In the end, the profitability of the banking industry improved last year as aggregate after-tax profit increased by 5.1 percent from P1.7 billion in 2018 to P1.8 billion in 2019. Profitability ratios remained strong and in line with international norms for banks of comparable size, Bank of Botswana said in the report. 

It was supposed to be another year of bumper profits for the local commercial lenders, made up of nine commercial banks and three state owned banks, Not only were they building on last year’s momentum, but expectation was high that things could only get better; the government workers were due for another salary increment in 2020, and this is a section of society that the local banking industry heavily relies on for unsecured lending – which is the biggest component of household borrowing.  

However, Covid-19 upended things, causing massive disruptions worldwide, and with Botswana government moving swiftly to impose stringent interventions like lockdowns which restricted movements and shuttered business activities for extended periods. Already, major banks have reported reduced profits, with impairments spiking in certain banks. 

Bank of Botswana slashed the bank rate to 4.25 percent in April and also increased bank liquidity by reducing primary reserve requirements, all part of concerted efforts to stimulate lending. The expectation is that increased borrowing by households and businesses will boost economic activities . Instead, local firms surveyed by Bank of Botswana, perceived access to credit to be tight in the second quarter of the year with banks tightening their purses, spooked by likelihood of defaults during the risky period of Covid-19. 

This week, the central bank went ahead and reduced the bank rate by 50 basis points to 3.75 percent, the lowest rate in the country’s banking history. With the recent cut, bank governor Moses Pelaelo hopes that the ham-fisted banks which are hesitant to lend to non-government workers will at least provide cheaper loans to government workers who finally got their delayed salary increments in September. 
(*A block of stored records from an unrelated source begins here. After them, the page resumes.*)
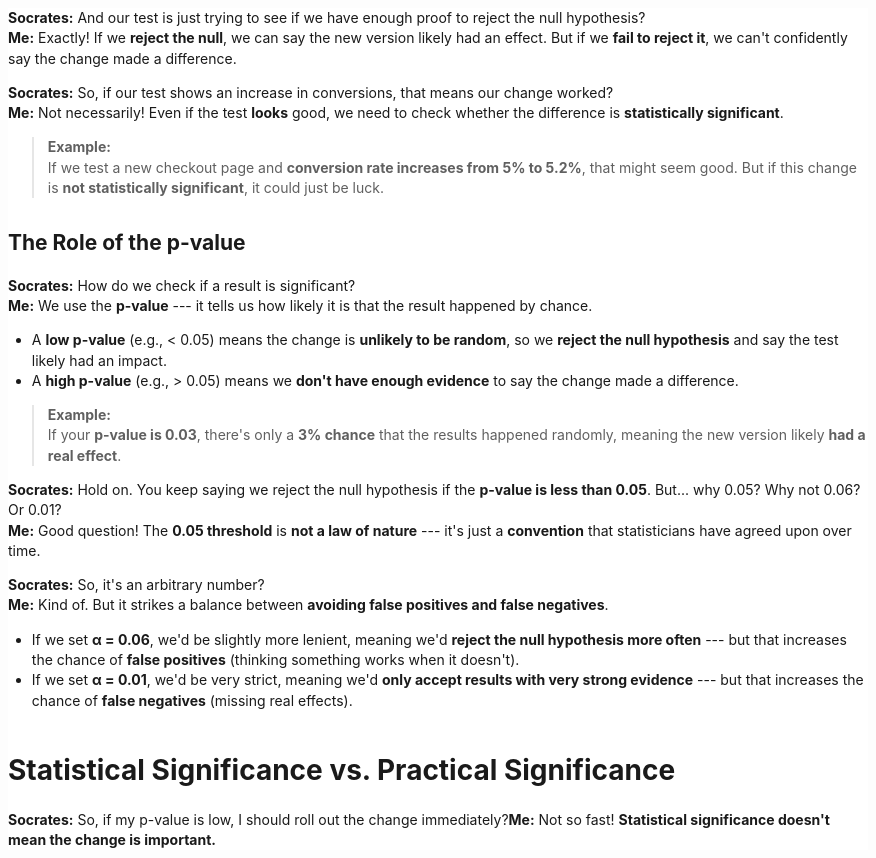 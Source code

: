 **Socrates:** And our test is just trying to see if we have enough proof
to reject the null hypothesis?\
**Me:** Exactly! If we **reject the null**, we can say the new version
likely had an effect. But if we **fail to reject it**, we can't
confidently say the change made a difference.

**Socrates:** So, if our test shows an increase in conversions, that
means our change worked?\
**Me:** Not necessarily! Even if the test **looks** good, we need to
check whether the difference is **statistically significant**.

> **Example:**\
> If we test a new checkout page and **conversion rate increases from 5%
> to 5.2%**, that might seem good. But if this change is **not
> statistically significant**, it could just be luck.

## **The Role of the p-value** 

**Socrates:** How do we check if a result is significant?\
**Me:** We use the **p-value** --- it tells us how likely it is that the
result happened by chance.

- A **low p-value** (e.g., < 0.05) means the change is **unlikely to be random**, so we **reject the null hypothesis** and say the test likely had an impact.
- A **high p-value** (e.g., > 0.05) means we **don't have enough evidence** to say the change made a difference.

> **Example:**\
> If your **p-value is 0.03**, there's only a **3% chance** that the
> results happened randomly, meaning the new version likely **had a real
> effect**.

**Socrates:** Hold on. You keep saying we reject the null hypothesis if
the **p-value is less than 0.05**. But... why 0.05? Why not 0.06? Or
0.01?\
**Me:** Good question! The **0.05 threshold** is **not a law of nature**
--- it's just a **convention** that statisticians have agreed upon over
time.

**Socrates:** So, it's an arbitrary number?\
**Me:** Kind of. But it strikes a balance between **avoiding false
positives and false negatives**.

- If we set **α = 0.06**, we'd be slightly more lenient, meaning we'd **reject the null hypothesis more often** --- but that increases the chance of **false positives** (thinking something works when it doesn't).
- If we set **α = 0.01**, we'd be very strict, meaning we'd **only accept results with very strong evidence** --- but that increases the chance of **false negatives** (missing real effects).

# Statistical Significance vs. Practical Significance

**Socrates:** So, if my p-value is low, I should roll out the change
immediately?**Me:** Not so fast! **Statistical significance doesn't mean
the change is important.**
As part of their credit risk management, local banks have targeted government employees, but over the years, credit growth has grown slowly as few people are entering the job market and the existing employees are knee deep in debt. The central bank has sounded warning bells to this benign risk of allocating loans to a specific population, especially when the government’s revenues have come under pressure, igniting concerns of how long the government can afford its over P20 billion a year wage bill. 

“Generally, the composite credit risk for the banking industry was considered high. The credit quality is expected to deteriorate in the short-to-medium term as a result of the anticipated negative economic impact of COVID-19 on businesses and households, which is likely to lead to an increase in loan defaults or credit impairments,” the bank said in the banking supervision report.

“A large proportion of bank credit in Botswana is accounted for by the household credit, which, although mostly unsecured, is to a large number of relatively small uncorrelated borrowers employed, in the main, by the public sector.”

RELATED STORIES

Read this week's paper

“Queen of Mayhem” tells story of societal ills

Although the title 'Queen of Mayhem' may suggest feminism, the events in the story itself are quite relatable and fascinating to any...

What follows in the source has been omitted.